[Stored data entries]
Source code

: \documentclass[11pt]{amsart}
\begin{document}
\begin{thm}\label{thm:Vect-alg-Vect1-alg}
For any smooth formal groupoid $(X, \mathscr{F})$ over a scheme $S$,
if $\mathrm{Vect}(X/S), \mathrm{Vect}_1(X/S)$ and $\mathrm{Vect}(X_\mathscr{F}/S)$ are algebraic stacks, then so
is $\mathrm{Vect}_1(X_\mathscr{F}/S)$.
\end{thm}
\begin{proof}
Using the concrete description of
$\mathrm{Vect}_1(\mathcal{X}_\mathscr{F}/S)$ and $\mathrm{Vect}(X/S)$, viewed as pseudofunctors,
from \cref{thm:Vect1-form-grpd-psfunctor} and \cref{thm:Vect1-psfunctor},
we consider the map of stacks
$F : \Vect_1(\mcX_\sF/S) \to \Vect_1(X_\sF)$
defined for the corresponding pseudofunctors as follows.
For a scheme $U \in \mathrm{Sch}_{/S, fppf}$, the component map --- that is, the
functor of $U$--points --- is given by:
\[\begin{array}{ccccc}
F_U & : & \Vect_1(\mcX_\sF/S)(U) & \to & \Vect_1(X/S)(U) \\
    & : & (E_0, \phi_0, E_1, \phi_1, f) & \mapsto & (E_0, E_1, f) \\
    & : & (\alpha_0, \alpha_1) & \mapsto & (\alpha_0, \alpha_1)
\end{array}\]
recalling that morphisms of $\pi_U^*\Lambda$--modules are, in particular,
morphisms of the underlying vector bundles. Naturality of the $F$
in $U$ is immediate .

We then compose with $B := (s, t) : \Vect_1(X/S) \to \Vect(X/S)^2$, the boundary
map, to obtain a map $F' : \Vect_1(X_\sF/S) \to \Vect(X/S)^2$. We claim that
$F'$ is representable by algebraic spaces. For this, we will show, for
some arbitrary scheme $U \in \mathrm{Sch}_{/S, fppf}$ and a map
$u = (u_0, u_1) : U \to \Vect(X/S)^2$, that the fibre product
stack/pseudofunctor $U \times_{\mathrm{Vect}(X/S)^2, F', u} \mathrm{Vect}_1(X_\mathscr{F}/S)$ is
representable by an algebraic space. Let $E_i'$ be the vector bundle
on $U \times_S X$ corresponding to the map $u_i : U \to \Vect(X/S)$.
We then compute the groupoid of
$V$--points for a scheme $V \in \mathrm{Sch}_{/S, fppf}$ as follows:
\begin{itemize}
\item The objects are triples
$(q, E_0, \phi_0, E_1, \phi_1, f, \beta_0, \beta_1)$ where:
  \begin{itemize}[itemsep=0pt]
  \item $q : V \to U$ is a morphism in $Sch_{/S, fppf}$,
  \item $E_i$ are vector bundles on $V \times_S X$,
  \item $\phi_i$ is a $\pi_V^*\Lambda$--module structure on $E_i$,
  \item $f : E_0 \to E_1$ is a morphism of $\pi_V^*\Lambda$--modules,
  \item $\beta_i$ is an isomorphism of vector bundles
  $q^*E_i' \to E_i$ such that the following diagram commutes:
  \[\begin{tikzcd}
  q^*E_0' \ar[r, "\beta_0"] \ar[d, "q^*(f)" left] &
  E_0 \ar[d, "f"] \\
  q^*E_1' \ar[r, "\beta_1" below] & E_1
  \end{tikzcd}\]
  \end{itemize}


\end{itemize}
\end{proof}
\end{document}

--

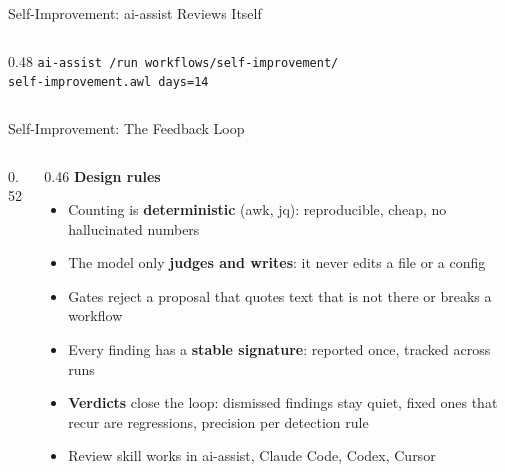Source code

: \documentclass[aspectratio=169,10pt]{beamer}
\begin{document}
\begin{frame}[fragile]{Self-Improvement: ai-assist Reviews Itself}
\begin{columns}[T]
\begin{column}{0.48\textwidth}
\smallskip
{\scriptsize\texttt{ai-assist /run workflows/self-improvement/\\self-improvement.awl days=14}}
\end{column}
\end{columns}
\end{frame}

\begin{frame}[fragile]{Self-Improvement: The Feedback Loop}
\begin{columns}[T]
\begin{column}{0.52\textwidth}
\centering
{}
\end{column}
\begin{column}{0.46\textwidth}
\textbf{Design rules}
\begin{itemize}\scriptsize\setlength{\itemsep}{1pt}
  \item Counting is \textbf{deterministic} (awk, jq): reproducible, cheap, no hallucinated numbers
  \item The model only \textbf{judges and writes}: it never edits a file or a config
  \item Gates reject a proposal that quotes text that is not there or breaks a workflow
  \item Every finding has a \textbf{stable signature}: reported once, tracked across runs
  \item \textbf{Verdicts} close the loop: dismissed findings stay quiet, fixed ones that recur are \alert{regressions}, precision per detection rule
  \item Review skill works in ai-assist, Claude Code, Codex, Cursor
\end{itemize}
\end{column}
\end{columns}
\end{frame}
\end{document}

--

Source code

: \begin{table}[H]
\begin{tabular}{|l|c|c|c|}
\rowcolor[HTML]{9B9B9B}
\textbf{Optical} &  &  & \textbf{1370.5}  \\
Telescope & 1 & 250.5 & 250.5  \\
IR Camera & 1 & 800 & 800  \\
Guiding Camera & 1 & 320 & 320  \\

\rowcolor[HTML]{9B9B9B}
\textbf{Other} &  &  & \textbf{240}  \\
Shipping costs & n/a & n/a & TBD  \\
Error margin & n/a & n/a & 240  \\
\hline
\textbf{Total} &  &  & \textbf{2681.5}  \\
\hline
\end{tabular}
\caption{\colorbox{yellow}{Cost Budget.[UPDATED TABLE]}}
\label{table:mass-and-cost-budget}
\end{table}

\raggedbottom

WHAT YOU WILL DO: Could you restate word for word the lines above, from the one that contains "recalling that morphisms" through the one that contains "a morphism in", and no others?

ANSWER TO THIS PROBLEM:
recalling that morphisms of $\pi_U^*\Lambda$--modules are, in particular,
morphisms of the underlying vector bundles. Naturality of the $F$
in $U$ is immediate .

We then compose with $B := (s, t) : \Vect_1(X/S) \to \Vect(X/S)^2$, the boundary
map, to obtain a map $F' : \Vect_1(X_\sF/S) \to \Vect(X/S)^2$. We claim that
$F'$ is representable by algebraic spaces. For this, we will show, for
some arbitrary scheme $U \in \mathrm{Sch}_{/S, fppf}$ and a map
$u = (u_0, u_1) : U \to \Vect(X/S)^2$, that the fibre product
stack/pseudofunctor $U \times_{\mathrm{Vect}(X/S)^2, F', u} \mathrm{Vect}_1(X_\mathscr{F}/S)$ is
representable by an algebraic space. Let $E_i'$ be the vector bundle
on $U \times_S X$ corresponding to the map $u_i : U \to \Vect(X/S)$.
We then compute the groupoid of
$V$--points for a scheme $V \in \mathrm{Sch}_{/S, fppf}$ as follows:
\begin{itemize}
\item The objects are triples
$(q, E_0, \phi_0, E_1, \phi_1, f, \beta_0, \beta_1)$ where:
  \begin{itemize}[itemsep=0pt]
  \item $q : V \to U$ is a morphism in $Sch_{/S, fppf}$,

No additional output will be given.